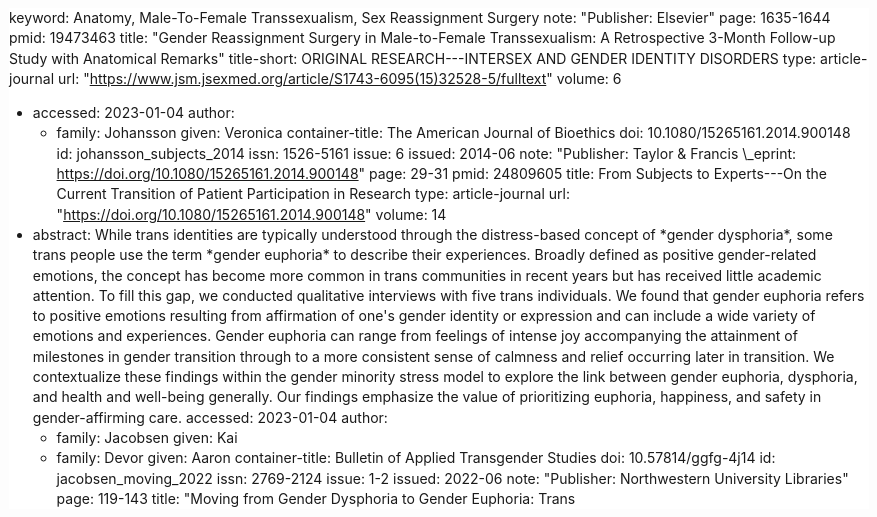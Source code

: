  keyword: Anatomy, Male-To-Female Transsexualism, Sex Reassignment
    Surgery
  note: "Publisher: Elsevier"
  page: 1635-1644
  pmid: 19473463
  title: "Gender Reassignment Surgery in Male-to-Female Transsexualism:
    A Retrospective 3-Month Follow-up Study with Anatomical Remarks"
  title-short: ORIGINAL RESEARCH---INTERSEX AND GENDER IDENTITY
    DISORDERS
  type: article-journal
  url: "https://www.jsm.jsexmed.org/article/S1743-6095(15)32528-5/fulltext"
  volume: 6
- accessed: 2023-01-04
  author:
  - family: Johansson
    given: Veronica
  container-title: The American Journal of Bioethics
  doi: 10.1080/15265161.2014.900148
  id: johansson_subjects_2014
  issn: 1526-5161
  issue: 6
  issued: 2014-06
  note: "Publisher: Taylor & Francis \\_eprint:
    https://doi.org/10.1080/15265161.2014.900148"
  page: 29-31
  pmid: 24809605
  title: From Subjects to Experts---On the Current Transition of Patient
    Participation in Research
  type: article-journal
  url: "https://doi.org/10.1080/15265161.2014.900148"
  volume: 14
- abstract: While trans identities are typically understood through the
    distress-based concept of \*gender dysphoria\*, some trans people
    use the term \*gender euphoria\* to describe their experiences.
    Broadly defined as positive gender-related emotions, the concept has
    become more common in trans communities in recent years but has
    received little academic attention. To fill this gap, we conducted
    qualitative interviews with five trans individuals. We found that
    gender euphoria refers to positive emotions resulting from
    affirmation of one's gender identity or expression and can include a
    wide variety of emotions and experiences. Gender euphoria can range
    from feelings of intense joy accompanying the attainment of
    milestones in gender transition through to a more consistent sense
    of calmness and relief occurring later in transition. We
    contextualize these findings within the gender minority stress model
    to explore the link between gender euphoria, dysphoria, and health
    and well-being generally. Our findings emphasize the value of
    prioritizing euphoria, happiness, and safety in gender-affirming
    care.
  accessed: 2023-01-04
  author:
  - family: Jacobsen
    given: Kai
  - family: Devor
    given: Aaron
  container-title: Bulletin of Applied Transgender Studies
  doi: 10.57814/ggfg-4j14
  id: jacobsen_moving_2022
  issn: 2769-2124
  issue: 1-2
  issued: 2022-06
  note: "Publisher: Northwestern University Libraries"
  page: 119-143
  title: "Moving from Gender Dysphoria to Gender Euphoria: Trans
━━━━━━━━━━━━━━━━━━━━
*Problem details*
If a line of the listing contains "concept", count it; state the final number and nothing more.

*Your response*
2